Figures 3 and 4 capture their insight into the disk manager. This dovetails with their discussion about efficiency of I/O, including observations about queue management (“shortest seek time first” order for requests, and then sub-sorted by “shortest latency time first”). This is a clear “hat tip” to the impact that rotational latency and track seek time has on performance.
Speaking of performance, the authors discuss this. It leads to their observations on improving I/O performance: “I/O operations out to proceed in parallel with computation”. Their point is that serializing these things decreases overall performance. Their second observation: “[T]he length of time an I/O operation takes should be reduced as much as possible.” This seems logical and is one reason why they use their optimized strategy.

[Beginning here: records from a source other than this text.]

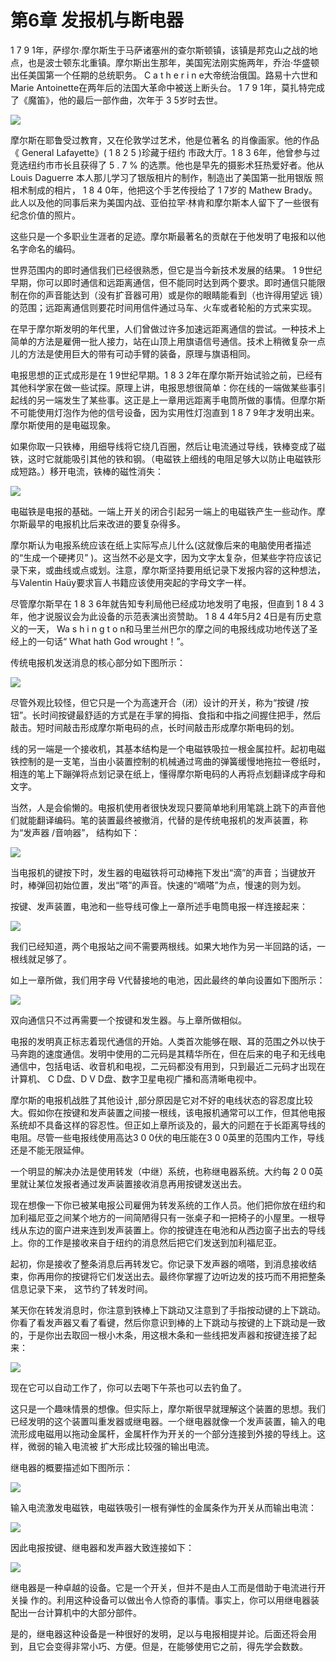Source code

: # 第6章 发报机与断电器

1 7 9 1年，萨缪尔·摩尔斯生于马萨诸塞州的查尔斯顿镇，该镇是邦克山之战的地点，也是波士顿东北重镇。摩尔斯出生那年，美国宪法刚实施两年，乔治·华盛顿出任美国第一个任期的总统职务。 C a t h e r i n e大帝统治俄国。路易十六世和 Marie Antoinette在两年后的法国大革命中被送上断头台。 1 7 9 1年，莫扎特完成了《魔笛》，他的最后一部作曲，次年于 3 5岁时去世。

![](<.gitbook/assets/image (18).png>)

摩尔斯在耶鲁受过教育，又在伦敦学过艺术，他是位著名 的肖像画家。他的作品《 General Lafayette》( 1 8 2 5 )珍藏于纽约 市政大厅。1 8 3 6年，他曾参与过竞选纽约市市长且获得了 5 . 7 % 的选票。他也是早先的摄影术狂热爱好者。他从 Louis Daguerre 本人那儿学习了银版相片的制作，制造出了美国第一批用银版 照相术制成的相片， 1 8 4 0年，他把这个手艺传授给了 1 7岁的 Mathew Brady。此人以及他的同事后来为美国内战、亚伯拉罕·林肯和摩尔斯本人留下了一些很有纪念价值的照片。&#x20;

这些只是一个多职业生涯者的足迹。摩尔斯最著名的贡献在于他发明了电报和以他名字命名的编码。&#x20;

世界范围内的即时通信我们已经很熟悉，但它是当今新技术发展的结果。 1 9世纪早期，你可以即时通信和远距离通信，但不能同时达到两个要求。即时通信只能限制在你的声音能达到（没有扩音器可用）或是你的眼睛能看到（也许得用望远 镜）的范围；远距离通信则要花时间用信件通过马车、火车或者轮船的方式来实现。

在早于摩尔斯发明的年代里，人们曾做过许多加速远距离通信的尝试。一种技术上简单的方法是雇佣一批人接力，站在山顶上用旗语信号通信。技术上稍微复杂一点儿的方法是使用巨大的带有可动手臂的装备，原理与旗语相同。&#x20;

电报思想的正式成形是在 1 9世纪早期。1 8 3 2年在摩尔斯开始试验之前，已经有其他科学家在做一些试探。原理上讲，电报思想很简单：你在线的一端做某些事引起线的另一端发生了某些事。这正是上一章用远距离手电筒所做的事情。但摩尔斯不可能使用灯泡作为他的信号设备，因为实用性灯泡直到 1 8 7 9年才发明出来。摩尔斯使用的是电磁现象。&#x20;

如果你取一只铁棒，用细导线将它绕几百圈，然后让电流通过导线，铁棒变成了磁铁，这时它就能吸引其他的铁和钢。（电磁铁上细线的电阻足够大以防止电磁铁形成短路。）移开电流，铁棒的磁性消失：

![](<.gitbook/assets/image (16).png>)

电磁铁是电报的基础。一端上开关的闭合引起另一端上的电磁铁产生一些动作。摩尔斯最早的电报机比后来改进的要复杂得多。

摩尔斯认为电报系统应该在纸上实际写点儿什么(这就像后来的电脑使用者描述的“生成一个硬拷贝” )。这当然不必是文字，因为文字太复杂，但某些字符应该记录下来，或曲线或点或划。注意，摩尔斯坚持要用纸记录下发报内容的这种想法，与Valentin Haüy要求盲人书籍应该使用突起的字母文字一样。&#x20;

尽管摩尔斯早在 1 8 3 6年就告知专利局他已经成功地发明了电报，但直到 1 8 4 3年，他才说服议会为此设备的示范表演出资赞助。 1 8 4 4年5月2 4日是有历史意义的一天， Wa s h i n g t o n和马里兰州巴尔的摩之间的电报线成功地传送了圣经上的一句话“ What hath God wrought！”。&#x20;

传统电报机发送消息的核心部分如下图所示：

![](<.gitbook/assets/image (9).png>)

尽管外观比较怪，但它只是一个为高速开合（闭）设计的开关，称为“按键 /按钮”。长时间按键最舒适的方式是在手掌的拇指、食指和中指之间握住把手，然后敲击。短时间敲击形成摩尔斯电码的点，长时间敲击形成摩尔斯电码的划。&#x20;

线的另一端是一个接收机，其基本结构是一个电磁铁吸拉一根金属拉杆。起初电磁铁控制的是一支笔，当由小装置控制的机械通过弯曲的弹簧缓慢地拖拉一卷纸时，相连的笔上下蹦弹将点划记录在纸上，懂得摩尔斯电码的人再将点划翻译成字母和文字。&#x20;

当然，人是会偷懒的。电报机使用者很快发现只要简单地利用笔跳上跳下的声音他们就能翻译编码。笔的装置最终被撤消，代替的是传统电报机的发声装置，称为“发声器 /音响器”， 结构如下：

![](<.gitbook/assets/image (17).png>)

当电报机的键按下时，发生器的电磁铁将可动棒拖下发出“滴”的声音；当键放开时，棒弹回初始位置，发出“嗒”的声音。快速的“嘀嗒”为点，慢速的则为划。&#x20;

按键、发声装置，电池和一些导线可像上一章所述手电筒电报一样连接起来：

![](<.gitbook/assets/image (22).png>)

我们已经知道，两个电报站之间不需要两根线。如果大地作为另一半回路的话，一根线就足够了。&#x20;

如上一章所做，我们用字母 V代替接地的电池，因此最终的单向设置如下图所示：

![](<.gitbook/assets/image (21).png>)

双向通信只不过再需要一个按键和发生器。与上章所做相似。&#x20;

电报的发明真正标志着现代通信的开始。人类首次能够在眼、耳的范围之外以快于马奔跑的速度通信。发明中使用的二元码是其精华所在，但在后来的电子和无线电通信中，包括电话、收音机和电视，二元码都没有用到，只到最近二元码才出现在计算机、 C D盘、D V D盘、数字卫星电视广播和高清晰电视中。

摩尔斯的电报机战胜了其他设计 ,部分原因是它对不好的电线状态的容忍度比较大。假如你在按键和发声装置之间接一根线，该电报机通常可以工作，但其他电报系统却不具备这样的容忍性。但正如上章所谈及的，最大的问题在于长距离导线的电阻。尽管一些电报线使用高达3 0 0伏的电压能在3 0 0英里的范围内工作，导线还是不能无限延伸。&#x20;

一个明显的解决办法是使用转发（中继）系统，也称继电器系统。大约每 2 0 0英里就让某位发报者通过发声装置接收消息再用按键发送出去。&#x20;

现在想像一下你已被某电报公司雇佣为转发系统的工作人员。他们把你放在纽约和加利福尼亚之间某个地方的一间简陋得只有一张桌子和一把椅子的小屋里。一根导线从东边的窗户进来连到发声装置上。你的按键连在电池和从西边窗子出去的导线上。你的工作是接收来自于纽约的消息然后把它们发送到加利福尼亚。&#x20;

起初，你是接收了整条消息后再转发它。你记录下发声器的嘀嗒，到消息接收结束，你再用你的按键将它们发送出去。最终你掌握了边听边发的技巧而不用把整条信息记录下来， 这节约了转发时间。

某天你在转发消息时，你注意到铁棒上下跳动又注意到了手指按动键的上下跳动。你看了看发声器又看了看键，然后你意识到棒的上下跳动与按键的上下跳动是一致的，于是你出去取回一根小木条，用这根木条和一些线把发声器和按键连接了起来：

![](.gitbook/assets/image.png)

现在它可以自动工作了，你可以去喝下午茶也可以去钓鱼了。

这只是一个趣味情景的想像。但实际上，摩尔斯很早就理解这个装置的思想。我们已经发明的这个装置叫重发器或继电器。一个继电器就像一个发声装置，输入的电流形成电磁用以拖动金属杆，金属杆作为开关的一个部分连接到外接的导线上。这样，微弱的输入电流被 扩大形成比较强的输出电流。&#x20;

继电器的概要描述如下图所示：

![](<.gitbook/assets/image (12).png>)

输入电流激发电磁铁，电磁铁吸引一根有弹性的金属条作为开关从而输出电流：

![](<.gitbook/assets/image (7).png>)

因此电报按键、继电器和发声器大致连接如下：

![](<.gitbook/assets/image (19).png>)

继电器是一种卓越的设备。它是一个开关，但并不是由人工而是借助于电流进行开关操 作的。利用这种设备可以做出令人惊奇的事情。事实上，你可以用继电器装配出一台计算机中的大部分部件。&#x20;

是的，继电器这种设备是一种很好的发明，足以与电报相提并论。后面还将会用到，且它会变得非常小巧、方便。但是，在能够使用它之前，得先学会数数。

There is a section on “file system buffering” that touches on the tradeoffs between using memory for buffer caching versus other possible uses. Thus, the authors evaluate how increased buffering impacts their CPU utilization – this is in keeping with their goal of parallelizing I/O and computation. Their observation? The greatest benefit comes from a small number of buffers, in their analysis eight buffers provides most of the benefit. Building on that Figures 6 and 7, they observe there is a clear limit to the benefit of further buffering. These days we do not think too much about this because we tend to use virtual caches, so the amount of physical memory is really managed by the virtual memory management code, yet the observation would likely still apply. There is a limit to the benefit of buffering.
The authors also point out that disk allocation is a challenging. They employ allocation bit maps, cluster allocations, over-allocate, and even use simplistic predictive read-ahead. They refer to these as “strategy” routines.
In general, this is a great introduction to the basic structure of a media file system. There are plenty of details that will be refined in later work.